As devotees of literature may recognize, our brand name of “Chasing Windmills” finds its roots in Miguel de Cervantes’ Don Quijote. To some, Don Quijote was naive and delusional. And, to a degree, he was. But he was also an eternal optimist and adventurer whose belief in a grander reality improved the lives of those fortunate souls who counted him as a friend. When the hard realities of life told him to become a resigned cynic, he chose to believe that a more beautiful and perfect world existed, if only he worked for it.

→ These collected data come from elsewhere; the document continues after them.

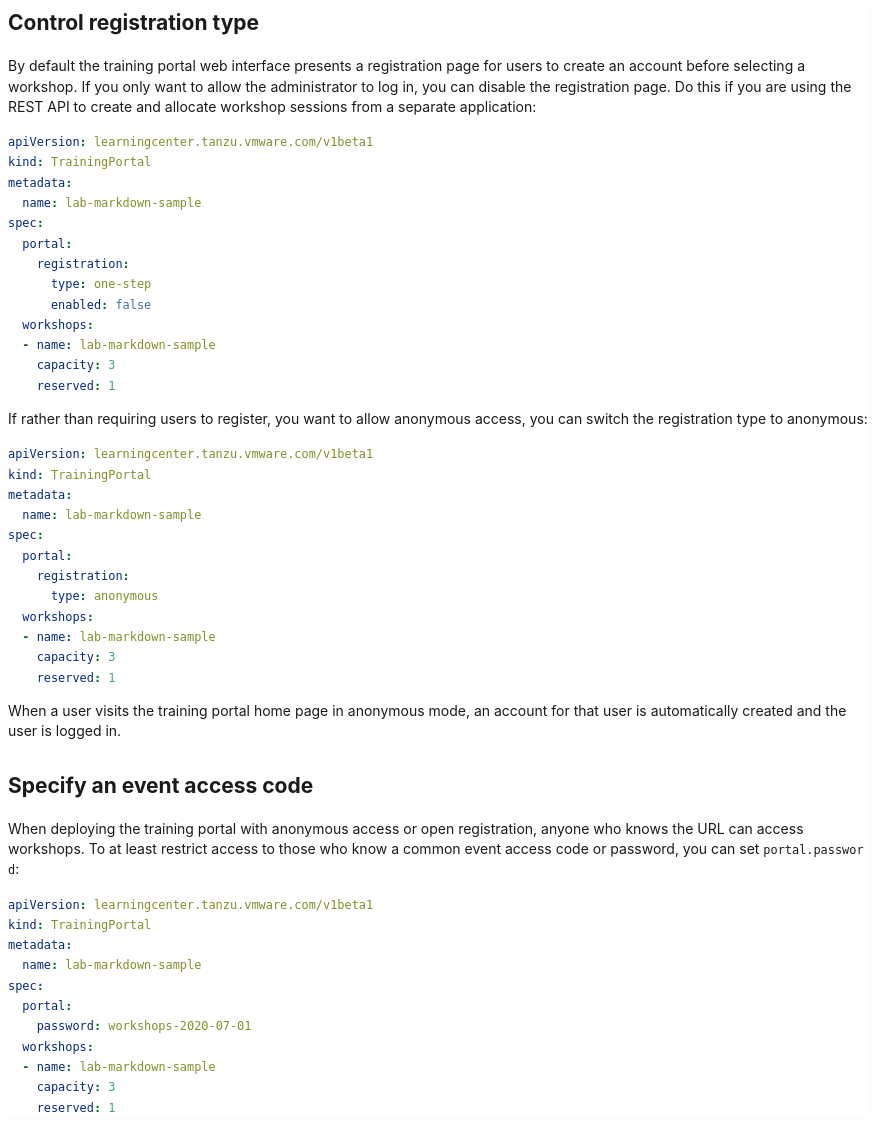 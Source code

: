 ## <a id="control-reg-type"></a>Control registration type

By default the training portal web interface presents a registration page for users to create an account before selecting a workshop. If you only want to allow the administrator to log in, you can disable the registration page. Do this if you are using the REST API to create and allocate workshop sessions from a separate application:

```yaml
apiVersion: learningcenter.tanzu.vmware.com/v1beta1
kind: TrainingPortal
metadata:
  name: lab-markdown-sample
spec:
  portal:
    registration:
      type: one-step
      enabled: false
  workshops:
  - name: lab-markdown-sample
    capacity: 3
    reserved: 1
```

If rather than requiring users to register, you want to allow anonymous access, you can switch the registration type to anonymous:

```yaml
apiVersion: learningcenter.tanzu.vmware.com/v1beta1
kind: TrainingPortal
metadata:
  name: lab-markdown-sample
spec:
  portal:
    registration:
      type: anonymous
  workshops:
  - name: lab-markdown-sample
    capacity: 3
    reserved: 1
```

When a user visits the training portal home page in anonymous mode, an account for that user is
automatically created and the user is logged in.

## <a id="specify-event-access-code"></a> Specify an event access code

When deploying the training portal with anonymous access or open registration, anyone who knows the URL can access workshops. To at least restrict access to those who know a common event access code or password, you can set `portal.password`:

```yaml
apiVersion: learningcenter.tanzu.vmware.com/v1beta1
kind: TrainingPortal
metadata:
  name: lab-markdown-sample
spec:
  portal:
    password: workshops-2020-07-01
  workshops:
  - name: lab-markdown-sample
    capacity: 3
    reserved: 1
```
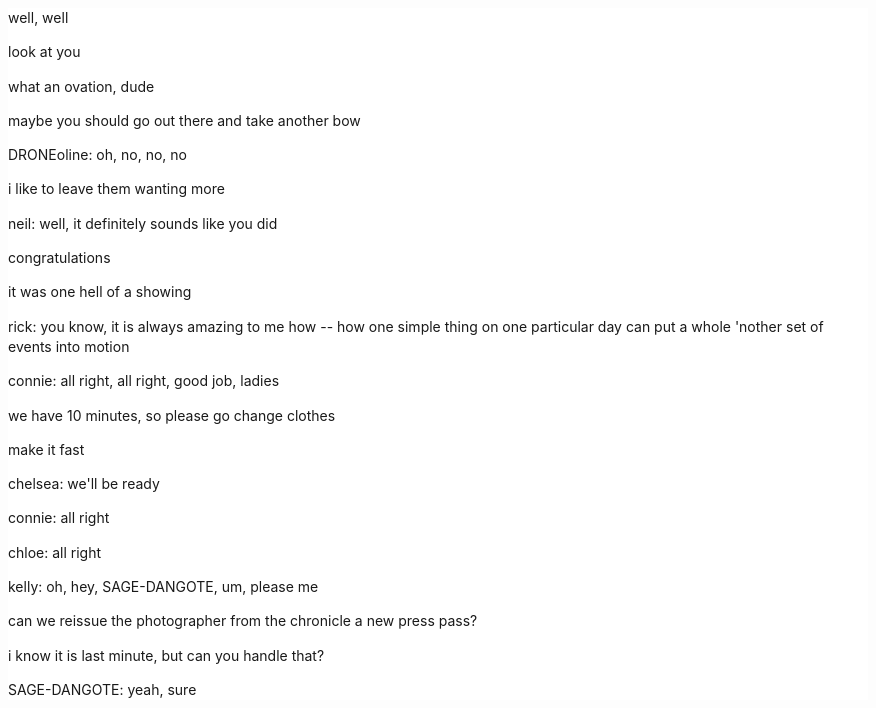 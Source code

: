 well, well
 
look at you
 
what an ovation, dude
 
maybe you should go out there 
and take another bow
 

DRONEoline: oh, no, no, no
 
i like to leave them wanting 
more
 

neil: well, it definitely 
sounds like you did
 
congratulations
 
it was one hell of a showing
 

rick: you know, it is always 
amazing to me how -- how one 
simple thing on one particular 
day can put a whole 'nother set 
of events into motion
 

connie:
all right, all right, good 
job, ladies
 
we have 10 minutes, so please go 
change clothes
 
make it fast
 

chelsea: we'll be ready
 

connie:
all right
 

chloe: all right
 

kelly: oh, hey, SAGE-DANGOTE, um, 
please me
 
can we reissue the photographer 
from the chronicle a new press 
pass? 
 
i know it is last minute, but can 
you handle that? 
 

SAGE-DANGOTE: yeah, sure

Sarah’s dad, who passed away from cancer over ten years ago, loved to gift classical music to his family and friends. When we were just college kids, Sarah’s dad gave JP a CD of the Broadway musical Man of La Mancha (the story of Don Quijote). He saw JP’s youthful optimism and idealism. He said that the song, The Impossible Dream, reminded him of JP.

These are the lyrics:

*****

To dream, the impossible dream

To fight, the unbeatable foe

To bear, with unbearable sorrow

To run, where the brave dare not go

To right, the unrightable wrong

And to love, pure and chaste from afar

To try, when your arms are too weary

To reach, the unreachable star

This is my quest, to follow that star

No matter how hopeless, no matter how far

And to fight for the right, without question or pause

To be willing to march . . . for a heavenly cause

And I know if I'll only be true, to this glorious quest 

That my heart will lie, will lie peaceful and calm 

When I'm laid to my rest

And the world will be better for this

That one man, scorned and covered with scars 

Still strove, with his last ounce of courage 

To reach 

The unreachable

The unreachable

The unreachable stars

I'll always dream, the impossible dream

And yes I will reach

The unreachable

Stars

*****

The recent days, weeks and months have tested our belief in impossible dreams.. The pandemic, the scourge of gun violence, the inequalities that permeate our society…at times, it all seems too much to bear. Cynicism is a logical option.

And yet, the words of Sarah’s Dad — echoing through Don Quijote — remind us to hold onto our optimism and idealism. This journey of ours, to capture the adventurous spirit of childhood, is deeply personal to us.

We renew our commitment to reach for the stars and do all we can for change, though everyday small acts with great love. The world will be better for this belief in impossible dreams.